Egypt's official press accused U.S. President George W. Bush Tuesday of giving Israel the "green light" to kill Palestinian resistance leader Abu Ali Mustafa a day earlier in the West Bank town of Ramallah, news agencies reported.
"The assassination of the Popular Front for the Liberation of Palestine (PFLP) leader came just two days after Bush said Israel will not negotiate under so-called terrorist threats," Agence France - Presse (AFP) quoted the government daily paper Al-Akhbar as saying.
"It's clear to everyone that Bush gave the green light to the murderer Ariel Sharon, Israel's prime minister, to continue the policy of assassination and killing against the Palestinians," the editorial added.
Israeli missiles killed Mustafa on Monday; marking the first time since the beginning of the Palestinian uprising 11 months ago that Israel has targeted a top Palestinian leader with its hunt-and-kill policy.

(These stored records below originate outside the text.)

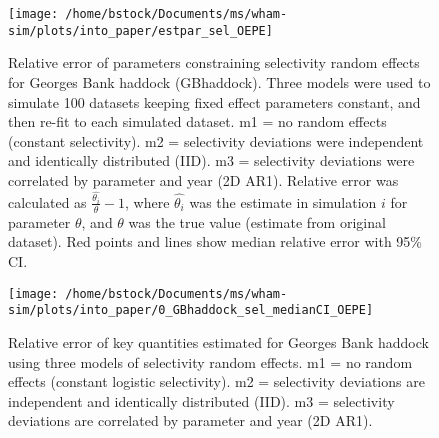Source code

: \documentclass[]{article}
\begin{document}
\pagebreak

\begin{figure}

{\centering \texttt{[image: /home/bstock/Documents/ms/wham-sim/plots/into\_paper/estpar\_sel\_OEPE]} 

}

\caption{Relative error of parameters constraining selectivity random effects for Georges Bank haddock (GBhaddock). Three models were used to simulate 100 datasets keeping fixed effect parameters constant, and then re-fit to each simulated dataset. m1 = no random effects (constant selectivity). m2 = selectivity deviations were independent and identically distributed (IID). m3 = selectivity deviations were correlated by parameter and year (2D AR1). Relative error was calculated as $\frac{\hat{\theta_i}}{\theta} - 1$, where $\hat{\theta_i}$ was the estimate in simulation $i$ for parameter $\theta$, and $\theta$ was the true value (estimate from original dataset). Red points and lines show median relative error with 95\% CI.}\label{fig:estpar-sel}
\end{figure}

\pagebreak

\begin{figure}

{\centering \texttt{[image: /home/bstock/Documents/ms/wham-sim/plots/into\_paper/0\_GBhaddock\_sel\_medianCI\_OEPE]} 

}

\caption{Relative error of key quantities estimated for Georges Bank haddock using three models of selectivity random effects. m1 = no random effects (constant logistic selectivity). m2 = selectivity deviations are independent and identically distributed (IID). m3 = selectivity deviations are correlated by parameter and year (2D AR1).}\label{fig:rel-error-GBhaddock-sel}
\end{figure}

\pagebreak
\end{document}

"All this is happening with the blessing of Washington, whose president, with his controversial levels of intelligence, seems to have concluded that the best way of making peace in the Middle East is for the butcher Sharon to make his own peace with the Palestinians after killing them, a peace of the dead," the paper added.
Meanwhile, the Egyptian opposition Al-Wafd newspaper ran the story of Mustafa's death under the front-page headline, "Israel Opens the Gates of Hell," and saw the killing as a warning to Palestinian President Yasser Arafat that he could be next.
"Israel wants to tell Arafat that he too is within its arm's reach, that it could send the same Apache helicopter and the same missiles, but this time with the name Yasser Arafat written on them," a commentary in the paper said.
On the same note, Syria's leadership, the Progressive National Front (PNF), said U.S. support for Israeli policy would end up hurting American interests in the Middle East, newspapers said Tuesday.
"The leadership believes the regrettable and deceitful position of the United States on the Arab occupied territories and the region is based on erroneous and mistaken judgments," PNF announced after a meeting Monday.
The PNF, a coalition of seven parties in power, including the ruling Baath, accused Washington of "covering up" for Israel's "racist and poorly thought out policies," adding that U.S. interests would be harmed.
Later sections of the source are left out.